***** Supplied material

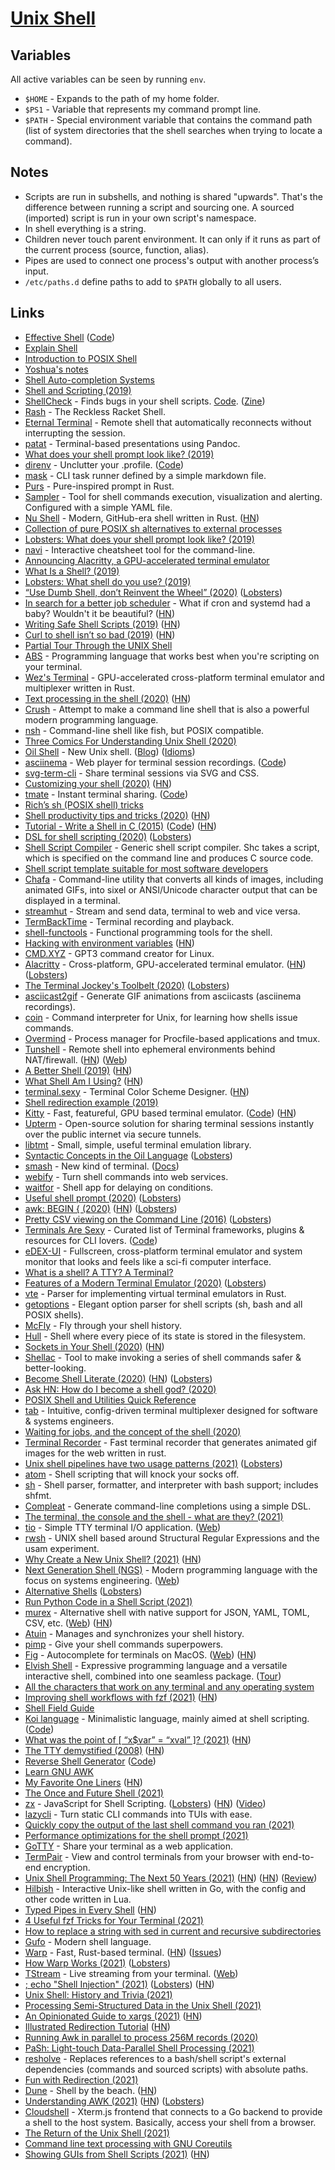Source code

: # [Unix Shell](http://en.wikipedia.org/wiki/Unix_shell)

## Variables

All active variables can be seen by running `env`.

- `$HOME` - Expands to the path of my home folder.
- `$PS1` - Variable that represents my command prompt line.
- `$PATH` - Special environment variable that contains the command path (list of system directories that the shell searches when trying to locate a command).

## Notes

- Scripts are run in subshells, and nothing is shared "upwards". That's the difference between running a script and sourcing one. A sourced (imported) script is run in your own script's namespace.
- In shell everything is a string.
- Children never touch parent environment. It can only if it runs as part of the current process (source, function, alias).
- Pipes are used to connect one process's output with another process’s input.
- `/etc/paths.d` define paths to add to `$PATH` globally to all users.

## Links

- [Effective Shell](https://effective-shell.com/) ([Code](https://github.com/dwmkerr/effective-shell))
- [Explain Shell](https://www.explainshell.com/)
- [Introduction to POSIX Shell](http://drewdevault.com/2018/02/05/Introduction-to-POSIX-shell.html)
- [Yoshua's notes](https://yoshuawuyts.gitbooks.io/knowledge/content/unix/shell.html)
- [Shell Auto-completion Systems](http://dundalek.com/entropic/shell-auto-completion/)
- [Shell and Scripting (2019)](https://hacker-tools.github.io/shell/)
- [ShellCheck](https://www.shellcheck.net) - Finds bugs in your shell scripts. [Code](https://github.com/koalaman/shellcheck). ([Zine](https://wizardzines.com/comics/shellcheck/))
- [Rash](https://github.com/willghatch/racket-rash) - The Reckless Racket Shell.
- [Eternal Terminal](https://github.com/MisterTea/EternalTerminal) - Remote shell that automatically reconnects without interrupting the session.
- [patat](https://github.com/jaspervdj/patat) - Terminal-based presentations using Pandoc.
- [What does your shell prompt look like? (2019)](https://lobste.rs/s/x5ioqm/what_does_your_shell_prompt_look_like)
- [direnv](https://direnv.net/) - Unclutter your .profile. ([Code](https://github.com/direnv/direnv))
- [mask](https://github.com/jakedeichert/mask) - CLI task runner defined by a simple markdown file.
- [Purs](https://github.com/xcambar/purs) - Pure-inspired prompt in Rust.
- [Sampler](https://github.com/sqshq/sampler) - Tool for shell commands execution, visualization and alerting. Configured with a simple YAML file.
- [Nu Shell](https://github.com/nushell/nushell) - Modern, GitHub-era shell written in Rust. ([HN](https://news.ycombinator.com/item?id=20783006))
- [Collection of pure POSIX sh alternatives to external processes](https://github.com/dylanaraps/pure-sh-bible)
- [Lobsters: What does your shell prompt look like? (2019)](https://lobste.rs/s/skoapt/what_does_your_shell_prompt_look_like)
- [navi](https://github.com/denisidoro/navi) - Interactive cheatsheet tool for the command-line.
- [Announcing Alacritty, a GPU-accelerated terminal emulator](https://jwilm.io/blog/announcing-alacritty/)
- [What Is a Shell? (2019)](https://yunchi.dev/posts/what-is-a-shell/)
- [Lobsters: What shell do you use? (2019)](https://lobste.rs/s/tjjfnz/what_shell_do_you_use)
- [“Use Dumb Shell, don’t Reinvent the Wheel” (2020)](https://ilya-sher.org/2020/01/04/use-dumb-shell-dont-reinvent-the-wheel/) ([Lobsters](https://lobste.rs/s/b8xanw/use_dumb_shell_don_t_reinvent_wheel))
- [In search for a better job scheduler](https://beepb00p.xyz/scheduler.html) - What if cron and systemd had a baby? Wouldn't it be beautiful? ([HN](https://news.ycombinator.com/item?id=22087195))
- [Writing Safe Shell Scripts (2019)](https://sipb.mit.edu/doc/safe-shell/) ([HN](https://news.ycombinator.com/item?id=22212338))
- [Curl to shell isn’t so bad (2019)](https://www.arp242.net/curl-to-sh.html) ([HN](https://news.ycombinator.com/item?id=21490151))
- [Partial Tour Through the UNIX Shell](http://www.collyer.net/who/geoff/sh.tour.pdf)
- [ABS](https://github.com/abs-lang/abs) - Programming language that works best when you're scripting on your terminal.
- [Wez's Terminal](https://github.com/wez/wezterm) - GPU-accelerated cross-platform terminal emulator and multiplexer written in Rust.
- [Text processing in the shell (2020)](https://blog.balthazar-rouberol.com/text-processing-in-the-shell) ([HN](https://news.ycombinator.com/item?id=22590824))
- [Crush](https://github.com/liljencrantz/crush) - Attempt to make a command line shell that is also a powerful modern programming language.
- [nsh](https://github.com/nuta/nsh) - Command-line shell like fish, but POSIX compatible.
- [Three Comics For Understanding Unix Shell (2020)](http://www.oilshell.org/blog/2020/04/comics.html)
- [Oil Shell](http://www.oilshell.org/) - New Unix shell. ([Blog](http://www.oilshell.org/blog/)) ([Idioms](http://www.oilshell.org/preview/doc/idioms.html))
- [asciinema](https://asciinema.org/) - Web player for terminal session recordings. ([Code](https://github.com/asciinema/asciinema-player))
- [svg-term-cli](https://github.com/marionebl/svg-term-cli) - Share terminal sessions via SVG and CSS.
- [Customizing your shell (2020)](https://blog.balthazar-rouberol.com/customizing-your-shell.html) ([HN](https://news.ycombinator.com/item?id=22898577))
- [tmate](https://tmate.io/) - Instant terminal sharing. ([Code](https://github.com/tmate-io/tmate))
- [Rich’s sh (POSIX shell) tricks ](http://www.etalabs.net/sh_tricks.html)
- [Shell productivity tips and tricks (2020)](https://blog.balthazar-rouberol.com/shell-productivity-tips-and-tricks.html) ([HN](https://news.ycombinator.com/item?id=22975437))
- [Tutorial - Write a Shell in C (2015)](https://brennan.io/2015/01/16/write-a-shell-in-c/) ([Code](https://github.com/brenns10/lsh)) ([HN](https://news.ycombinator.com/item?id=26126010))
- [DSL for shell scripting (2020)](https://acha.ninja/blog/dsl_for_shell_scripting/) ([Lobsters](https://lobste.rs/s/p6insb/dsl_for_shell_scripting))
- [Shell Script Compiler](https://github.com/neurobin/shc) - Generic shell script compiler. Shc takes a script, which is specified on the command line and produces C source code.
- [Shell script template suitable for most software developers](https://github.com/mjambon/reasonable-shell-script)
- [Chafa](https://github.com/hpjansson/chafa) - Command-line utility that converts all kinds of images, including animated GIFs, into sixel or ANSI/Unicode character output that can be displayed in a terminal.
- [streamhut](https://github.com/miguelmota/streamhut) - Stream and send data, terminal to web and vice versa.
- [TermBackTime](https://github.com/termbacktime/termbacktime) - Terminal recording and playback.
- [shell-functools](https://github.com/sharkdp/shell-functools) - Functional programming tools for the shell.
- [Hacking with environment variables](https://www.elttam.com/blog/env/) ([HN](https://news.ycombinator.com/item?id=23827486))
- [CMD.XYZ](https://cmd.xyz/) - GPT3 command creator for Linux.
- [Alacritty](https://github.com/alacritty/alacritty) - Cross-platform, GPU-accelerated terminal emulator. ([HN](https://news.ycombinator.com/item?id=24016977)) ([Lobsters](https://lobste.rs/s/ab8bfz/alacritty_version_0_5_0))
- [The Terminal Jockey's Toolbelt (2020)](https://packetlost.dev/the-terminal-jockeys-toolbelt) ([Lobsters](https://lobste.rs/s/8ax6zc/terminal_jockey_s_toolbelt))
- [asciicast2gif](https://github.com/asciinema/asciicast2gif) - Generate GIF animations from asciicasts (asciinema recordings).
- [coin](https://github.com/ibara/coin) - Command interpreter for Unix, for learning how shells issue commands.
- [Overmind](https://github.com/DarthSim/overmind) - Process manager for Procfile-based applications and tmux.
- [Tunshell](https://github.com/TimeToogo/tunshell) - Remote shell into ephemeral environments behind NAT/firewall. ([HN](https://news.ycombinator.com/item?id=24186410)) ([Web](https://tunshell.com/))
- [A Better Shell (2019)](https://matklad.github.io/2019/11/16/a-better-shell.html) ([HN](https://news.ycombinator.com/item?id=28481375))
- [What Shell Am I Using?](https://nil.wallyjones.com/what-shell-am-i-using/) ([HN](https://news.ycombinator.com/item?id=24314600))
- [terminal.sexy](https://terminal.sexy/) - Terminal Color Scheme Designer. ([HN](https://news.ycombinator.com/item?id=24431027))
- [Shell redirection example (2019)](http://dtrace.org/blogs/dap/2019/09/23/shell-redirection-example/)
- [Kitty](https://github.com/kovidgoyal/kitty) - Fast, featureful, GPU based terminal emulator. ([Code](https://github.com/kovidgoyal/kitty)) ([HN](https://news.ycombinator.com/item?id=24643008))
- [Upterm](https://github.com/owenthereal/upterm) - Open-source solution for sharing terminal sessions instantly over the public internet via secure tunnels.
- [libtmt](https://github.com/deadpixi/libtmt) - Small, simple, useful terminal emulation library.
- [Syntactic Concepts in the Oil Language](http://www.oilshell.org/preview/doc/syntactic-concepts.html) ([Lobsters](https://lobste.rs/s/txj4um/syntactic_concepts_oil_language))
- [smash](https://github.com/evmar/smash) - New kind of terminal. ([Docs](http://evmar.github.io/smash/))
- [webify](https://github.com/beefsack/webify) - Turn shell commands into web services.
- [waitfor](https://github.com/aeshirey/waitfor) - Shell app for delaying on conditions.
- [Useful shell prompt (2020)](https://solovyov.net/blog/2020/useful-shell-prompt/) ([Lobsters](https://lobste.rs/s/s5jj3v/useful_shell_prompt))
- [awk: BEGIN { (2020)](https://jemma.dev/blog/awk-part-1) ([HN](https://news.ycombinator.com/item?id=24940661)) ([Lobsters](https://lobste.rs/s/ntxpzv/awk_begin))
- [Pretty CSV viewing on the Command Line (2016)](https://www.stefaanlippens.net/pretty-csv.html) ([Lobsters](https://lobste.rs/s/zvallq/pretty_csv_viewing_on_command_line))
- [Terminals Are Sexy](https://terminalsare.sexy/) - Curated list of Terminal frameworks, plugins & resources for CLI lovers. ([Code](https://github.com/k4m4/terminals-are-sexy))
- [eDEX-UI](https://github.com/GitSquared/edex-ui) - Fullscreen, cross-platform terminal emulator and system monitor that looks and feels like a sci-fi computer interface.
- [What is a shell? A TTY? A Terminal?](https://effective-shell.com/docs/part-2-core-skills/11-what-is-a-shell/)
- [Features of a Modern Terminal Emulator (2020)](https://www.youtube.com/watch?v=9DgQqDnYNyQ) ([Lobsters](https://lobste.rs/s/jfkja1/features_modern_terminal_emulator))
- [vte](https://github.com/alacritty/vte) - Parser for implementing virtual terminal emulators in Rust.
- [getoptions](https://github.com/ko1nksm/getoptions) - Elegant option parser for shell scripts (sh, bash and all POSIX shells).
- [McFly](https://github.com/cantino/mcfly) - Fly through your shell history.
- [Hull](https://250bpm.com/blog:153/) - Shell where every piece of its state is stored in the filesystem.
- [Sockets in Your Shell (2020)](https://who23.github.io/2020/12/03/sockets-in-your-shell.html) ([HN](https://news.ycombinator.com/item?id=25287144))
- [Shellac](https://github.com/geelen/shellac) - Tool to make invoking a series of shell commands safer & better-looking.
- [Become Shell Literate (2020)](https://drewdevault.com/2020/12/12/Shell-literacy.html) ([HN](https://news.ycombinator.com/item?id=25399058)) ([Lobsters](https://lobste.rs/s/qa2xyd/become_shell_literate))
- [Ask HN: How do I become a shell god? (2020)](https://news.ycombinator.com/item?id=25403393)
- [POSIX Shell and Utilities Quick Reference](http://shellhaters.org/)
- [tab](https://github.com/austinjones/tab-rs) - Intuitive, config-driven terminal multiplexer designed for software & systems engineers.
- [Waiting for jobs, and the concept of the shell (2020)](https://qmacro.org/autodidactics/2020/12/28/waiting-for-jobs/)
- [Terminal Recorder](https://github.com/sassman/t-rec-rs) - Fast terminal recorder that generates animated gif images for the web written in rust.
- [Unix shell pipelines have two usage patterns (2021)](https://utcc.utoronto.ca/~cks/space/blog/unix/ShellPipesTwoUsages) ([Lobsters](https://lobste.rs/s/sfovod/unix_shell_pipelines_have_two_usage))
- [atom](https://github.com/adam-mcdaniel/atom) - Shell scripting that will knock your socks off.
- [sh](https://github.com/mvdan/sh) - Shell parser, formatter, and interpreter with bash support; includes shfmt.
- [Compleat](https://github.com/mbrubeck/compleat) - Generate command-line completions using a simple DSL.
- [The terminal, the console and the shell - what are they? (2021)](https://www.unixsheikh.com/articles/the-terminal-the-console-and-the-shell-what-are-they.html)
- [tio](https://github.com/tio/tio) - Simple TTY terminal I/O application. ([Web](https://tio.github.io/))
- [rwsh](https://github.com/tudurom/rwsh) - UNIX shell based around Structural Regular Expressions and the usam experiment.
- [Why Create a New Unix Shell? (2021)](http://www.oilshell.org/blog/2021/01/why-a-new-shell.html) ([HN](https://news.ycombinator.com/item?id=25924647))
- [Next Generation Shell (NGS)](https://github.com/ngs-lang/ngs) - Modern programming language with the focus on systems engineering. ([Web](https://ngs-lang.org/))
- [Alternative Shells](https://github.com/oilshell/oil/wiki/Alternative-Shells) ([Lobsters](https://lobste.rs/s/bhqflt/alternative_shells))
- [Run Python Code in a Shell Script (2021)](https://trstringer.com/python-in-shell-script/)
- [murex](https://github.com/lmorg/murex) - Alternative shell with native support for JSON, YAML, TOML, CSV, etc. ([Web](https://murex.rocks/)) ([HN](https://news.ycombinator.com/item?id=26284294))
- [Atuin](https://github.com/ellie/atuin) - Manages and synchronizes your shell history.
- [pimp](https://github.com/aymericbeaumet/pimp) - Give your shell commands superpowers.
- [Fig](https://github.com/withfig/autocomplete) - Autocomplete for terminals on MacOS. ([Web](https://fig.io/)) ([HN](https://news.ycombinator.com/item?id=27277819))
- [Elvish Shell](https://elv.sh/) - Expressive programming language and a versatile interactive shell, combined into one seamless package. ([Tour](https://elv.sh/learn/tour.html))
- [All the characters that work on any terminal and any operating system](https://github.com/ehmicky/cross-platform-terminal-characters)
- [Improving shell workflows with fzf (2021)](https://seb.jambor.dev/posts/improving-shell-workflows-with-fzf/) ([HN](https://news.ycombinator.com/item?id=26634419))
- [Shell Field Guide](https://raimonster.com/scripting-field-guide/)
- [Koi language](https://koi-lang.dev/) - Minimalistic language, mainly aimed at shell scripting. ([Code](https://github.com/eliaperantoni/Koi))
- [What was the point of [ “x$var” = “xval” ]? (2021)](https://www.vidarholen.net/contents/blog/?p=1035) ([HN](https://news.ycombinator.com/item?id=26776956))
- [The TTY demystified (2008)](http://www.linusakesson.net/programming/tty/index.php) ([HN](https://news.ycombinator.com/item?id=26803109))
- [Reverse Shell Generator](https://www.revshells.com/) ([Code](https://github.com/0dayCTF/reverse-shell-generator))
- [Learn GNU AWK](https://learnbyexample.github.io/learn_gnuawk/preface.html)
- [My Favorite One Liners](https://muhammadraza.me/2021/Oneliners/) ([HN](https://news.ycombinator.com/item?id=27023572))
- [The Once and Future Shell (2021)](https://angelhof.github.io/files/papers/shell-2021-hotos.pdf)
- [zx](https://github.com/google/zx) - JavaScript for Shell Scripting. ([Lobsters](https://lobste.rs/s/9yu5sl/after_discussion_here_i_created_lib_for)) ([HN](https://news.ycombinator.com/item?id=27072515)) ([Video](https://www.youtube.com/watch?v=vVP9ekFuqFA))
- [lazycli](https://github.com/jesseduffield/lazycli) - Turn static CLI commands into TUIs with ease.
- [Quickly copy the output of the last shell command you ran (2021)](https://ianthehenry.com/posts/tmux-copy-last-command/)
- [Performance optimizations for the shell prompt (2021)](https://seb.jambor.dev/posts/performance-optimizations-for-the-shell-prompt/)
- [GoTTY](https://github.com/sorenisanerd/gotty) - Share your terminal as a web application.
- [TermPair](https://github.com/cs01/termpair) - View and control terminals from your browser with end-to-end encryption.
- [Unix Shell Programming: The Next 50 Years (2021)](https://sigops.org/s/conferences/hotos/2021/papers/hotos21-s06-greenberg.pdf) ([HN](https://news.ycombinator.com/item?id=27378444)) ([HN](https://news.ycombinator.com/item?id=28231981)) ([Review](https://www.micahlerner.com/2021/07/14/unix-shell-programming-the-next-50-years.html))
- [Hilbish](https://github.com/Rosettea/Hilbish) - Interactive Unix-like shell written in Go, with the config and other code written in Lua.
- [Typed Pipes in Every Shell](http://joeyh.name/blog/entry/typed_pipes_in_every_shell/) ([HN](https://news.ycombinator.com/item?id=27535357))
- [4 Useful fzf Tricks for Your Terminal (2021)](https://pragmaticpineapple.com/four-useful-fzf-tricks-for-your-terminal/)
- [How to replace a string with sed in current and recursive subdirectories](https://victoria.dev/blog/how-to-replace-a-string-with-sed-in-current-and-recursive-subdirectories/)
- [Gufo](https://github.com/Piervit/gufo) - Modern shell language.
- [Warp](https://www.warp.dev/) - Fast, Rust-based terminal. ([HN](https://news.ycombinator.com/item?id=27835057)) ([Issues](https://github.com/warpdotdev/warp))
- [How Warp Works (2021)](https://blog.warp.dev/how-warp-works/) ([Lobsters](https://lobste.rs/s/16pj8p/how_warp_works))
- [TStream](https://github.com/qnkhuat/tstream) - Live streaming from your terminal. ([Web](https://www.tstream.club/))
- [; echo "Shell Injection" (2021)](https://matklad.github.io//2021/07/30/shell-injection.html) ([Lobsters](https://lobste.rs/s/v0zrtr/echo_shell_injection)) ([HN](https://news.ycombinator.com/item?id=28105100))
- [Unix Shell: History and Trivia (2021)](https://www.oilshell.org/blog/2021/08/history-trivia.html)
- [Processing Semi-Structured Data in the Unix Shell (2021)](http://www.weaselhat.com/2021/06/29/processing-semi-structured-data-in-the-unix-shell/)
- [An Opinionated Guide to xargs (2021)](https://www.oilshell.org/blog/2021/08/xargs.html) ([HN](https://news.ycombinator.com/item?id=28258189))
- [Illustrated Redirection Tutorial](https://wiki.bash-hackers.org/howto/redirection_tutorial) ([HN](https://news.ycombinator.com/item?id=28324311))
- [Running Awk in parallel to process 256M records (2020)](https://ketancmaheshwari.github.io/posts/2020/05/24/SMC18-Data-Challenge-4.html)
- [PaSh: Light-touch Data-Parallel Shell Processing (2021)](https://www.micahlerner.com/2021/07/31/pash-light-touch-data-parallel-shell-processing.html)
- [resholve](https://github.com/abathur/resholve) - Replaces references to a bash/shell script's external dependencies (commands and sourced scripts) with absolute paths.
- [Fun with Redirection (2021)](https://christine.website/blog/fun-with-redirection-2021-09-22)
- [Dune](https://github.com/adam-mcdaniel/dune) - Shell by the beach. ([HN](https://news.ycombinator.com/item?id=28727566))
- [Understanding AWK (2021)](https://earthly.dev/blog/awk-examples/) ([HN](https://news.ycombinator.com/item?id=28707463)) ([Lobsters](https://lobste.rs/s/4wxwzh/understanding_awk))
- [Cloudshell](https://github.com/zephinzer/cloudshell) - Xterm.js frontend that connects to a Go backend to provide a shell to the host system. Basically, access your shell from a browser.
- [The Return of the Unix Shell (2021)](https://www.sigops.org/2021/the-return-of-the-unix-shell/)
- [Command line text processing with GNU Coreutils](https://learnbyexample.github.io/cli_text_processing_coreutils/introduction.html)
- [Showing GUIs from Shell Scripts (2021)](https://sixtyfps.io/blog/showing-guis-from-shell-scripts.html) ([HN](https://news.ycombinator.com/item?id=28848858))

**********

## [Task objective]
The lines above from the one containing "- [Crush](https://github.com/liljencrantz/crush) - Attempt" through the one containing "- [asciinema](https://asciinema.org/) - Web" are to be set down exactly, and no others.

## [Output of the exercise]
- [Crush](https://github.com/liljencrantz/crush) - Attempt to make a command line shell that is also a powerful modern programming language.
- [nsh](https://github.com/nuta/nsh) - Command-line shell like fish, but POSIX compatible.
- [Three Comics For Understanding Unix Shell (2020)](http://www.oilshell.org/blog/2020/04/comics.html)
- [Oil Shell](http://www.oilshell.org/) - New Unix shell. ([Blog](http://www.oilshell.org/blog/)) ([Idioms](http://www.oilshell.org/preview/doc/idioms.html))
- [asciinema](https://asciinema.org/) - Web player for terminal session recordings. ([Code](https://github.com/asciinema/asciinema-player))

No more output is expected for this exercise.